* _Excerpted data_

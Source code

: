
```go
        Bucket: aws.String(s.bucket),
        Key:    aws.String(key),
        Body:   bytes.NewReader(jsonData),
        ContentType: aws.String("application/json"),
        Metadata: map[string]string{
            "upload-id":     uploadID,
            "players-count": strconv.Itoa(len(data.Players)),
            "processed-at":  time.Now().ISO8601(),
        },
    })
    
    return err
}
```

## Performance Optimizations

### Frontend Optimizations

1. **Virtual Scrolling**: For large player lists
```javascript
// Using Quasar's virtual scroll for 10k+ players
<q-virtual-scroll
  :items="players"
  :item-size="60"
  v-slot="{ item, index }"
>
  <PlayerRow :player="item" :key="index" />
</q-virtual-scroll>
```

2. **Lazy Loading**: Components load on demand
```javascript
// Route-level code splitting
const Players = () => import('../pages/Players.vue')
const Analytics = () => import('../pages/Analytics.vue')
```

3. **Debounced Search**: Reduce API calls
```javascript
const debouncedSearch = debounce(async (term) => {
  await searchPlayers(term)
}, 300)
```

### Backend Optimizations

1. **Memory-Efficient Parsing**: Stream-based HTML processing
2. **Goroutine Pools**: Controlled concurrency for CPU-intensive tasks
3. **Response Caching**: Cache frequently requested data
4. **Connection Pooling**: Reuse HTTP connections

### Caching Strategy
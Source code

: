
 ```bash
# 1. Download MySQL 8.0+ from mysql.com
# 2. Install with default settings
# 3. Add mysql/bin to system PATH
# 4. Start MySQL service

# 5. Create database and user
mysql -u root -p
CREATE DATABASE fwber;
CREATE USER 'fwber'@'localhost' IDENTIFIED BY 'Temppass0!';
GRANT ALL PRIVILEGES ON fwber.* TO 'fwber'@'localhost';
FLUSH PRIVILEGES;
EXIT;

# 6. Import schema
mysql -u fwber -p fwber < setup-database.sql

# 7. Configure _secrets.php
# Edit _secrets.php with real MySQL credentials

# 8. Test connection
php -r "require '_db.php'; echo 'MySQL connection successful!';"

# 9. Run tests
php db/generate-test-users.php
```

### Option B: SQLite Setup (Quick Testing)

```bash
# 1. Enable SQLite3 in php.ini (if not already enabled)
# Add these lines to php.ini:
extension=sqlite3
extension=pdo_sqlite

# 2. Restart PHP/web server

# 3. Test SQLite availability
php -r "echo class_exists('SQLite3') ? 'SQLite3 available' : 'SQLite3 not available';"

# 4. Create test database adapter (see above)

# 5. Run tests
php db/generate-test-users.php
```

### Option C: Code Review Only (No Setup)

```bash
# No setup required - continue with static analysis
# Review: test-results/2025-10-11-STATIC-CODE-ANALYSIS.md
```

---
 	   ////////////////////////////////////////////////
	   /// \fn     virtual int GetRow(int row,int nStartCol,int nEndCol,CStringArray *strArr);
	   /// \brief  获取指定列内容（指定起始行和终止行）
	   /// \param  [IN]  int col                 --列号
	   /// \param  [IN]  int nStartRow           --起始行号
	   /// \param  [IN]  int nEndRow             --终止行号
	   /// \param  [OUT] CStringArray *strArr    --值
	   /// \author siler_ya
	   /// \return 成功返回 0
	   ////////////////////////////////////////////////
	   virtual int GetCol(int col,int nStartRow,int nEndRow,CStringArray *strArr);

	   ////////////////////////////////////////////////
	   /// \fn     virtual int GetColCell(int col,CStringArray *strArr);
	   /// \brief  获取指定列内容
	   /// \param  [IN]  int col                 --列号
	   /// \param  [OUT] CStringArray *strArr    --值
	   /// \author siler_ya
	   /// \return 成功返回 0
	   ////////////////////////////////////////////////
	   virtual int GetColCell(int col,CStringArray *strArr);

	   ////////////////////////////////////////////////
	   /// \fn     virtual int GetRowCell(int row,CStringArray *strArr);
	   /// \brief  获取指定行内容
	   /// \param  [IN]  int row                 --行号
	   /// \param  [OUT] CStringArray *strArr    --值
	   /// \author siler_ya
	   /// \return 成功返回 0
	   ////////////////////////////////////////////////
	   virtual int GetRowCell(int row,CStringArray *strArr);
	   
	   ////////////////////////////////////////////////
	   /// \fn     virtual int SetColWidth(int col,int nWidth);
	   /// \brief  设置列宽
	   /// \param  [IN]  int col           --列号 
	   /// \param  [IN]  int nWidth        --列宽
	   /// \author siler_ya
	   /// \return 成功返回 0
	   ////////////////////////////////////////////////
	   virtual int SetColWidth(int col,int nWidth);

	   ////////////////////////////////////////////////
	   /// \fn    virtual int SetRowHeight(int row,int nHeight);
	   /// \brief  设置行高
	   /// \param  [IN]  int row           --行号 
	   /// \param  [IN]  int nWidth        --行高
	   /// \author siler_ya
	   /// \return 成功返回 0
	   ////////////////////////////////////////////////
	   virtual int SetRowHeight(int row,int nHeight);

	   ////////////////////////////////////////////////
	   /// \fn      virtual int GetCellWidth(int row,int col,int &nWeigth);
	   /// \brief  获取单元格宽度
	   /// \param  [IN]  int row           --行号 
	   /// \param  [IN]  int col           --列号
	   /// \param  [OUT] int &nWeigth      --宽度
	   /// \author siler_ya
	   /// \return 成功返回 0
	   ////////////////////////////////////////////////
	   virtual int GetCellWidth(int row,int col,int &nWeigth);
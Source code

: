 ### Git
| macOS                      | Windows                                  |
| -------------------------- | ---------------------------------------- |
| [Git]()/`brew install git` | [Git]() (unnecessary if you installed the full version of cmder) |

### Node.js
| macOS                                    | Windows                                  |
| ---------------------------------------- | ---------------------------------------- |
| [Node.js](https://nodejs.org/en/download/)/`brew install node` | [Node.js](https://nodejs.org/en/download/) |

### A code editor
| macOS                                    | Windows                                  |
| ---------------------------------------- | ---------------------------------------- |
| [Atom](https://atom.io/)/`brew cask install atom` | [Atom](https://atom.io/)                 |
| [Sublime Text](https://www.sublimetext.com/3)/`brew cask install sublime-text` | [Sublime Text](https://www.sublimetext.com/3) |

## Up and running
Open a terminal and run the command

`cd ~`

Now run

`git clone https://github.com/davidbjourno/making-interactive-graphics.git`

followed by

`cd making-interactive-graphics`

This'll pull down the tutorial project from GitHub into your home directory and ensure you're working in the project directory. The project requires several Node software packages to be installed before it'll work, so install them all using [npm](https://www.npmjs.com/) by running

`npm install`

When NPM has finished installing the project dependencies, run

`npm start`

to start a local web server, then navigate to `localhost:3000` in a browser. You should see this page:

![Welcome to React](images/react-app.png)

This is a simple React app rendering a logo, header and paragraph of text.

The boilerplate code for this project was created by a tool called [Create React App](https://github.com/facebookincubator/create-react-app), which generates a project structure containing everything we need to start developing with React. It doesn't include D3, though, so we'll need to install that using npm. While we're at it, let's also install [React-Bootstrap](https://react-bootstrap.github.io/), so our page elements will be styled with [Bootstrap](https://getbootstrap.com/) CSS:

* _How to complete this task_
Check each line above for the word "text", and copy the lines where it appears.

* _Solution for this exercise_
| [Sublime Text](https://www.sublimetext.com/3)/`brew cask install sublime-text` | [Sublime Text](https://www.sublimetext.com/3) |
This is a simple React app rendering a logo, header and paragraph of text.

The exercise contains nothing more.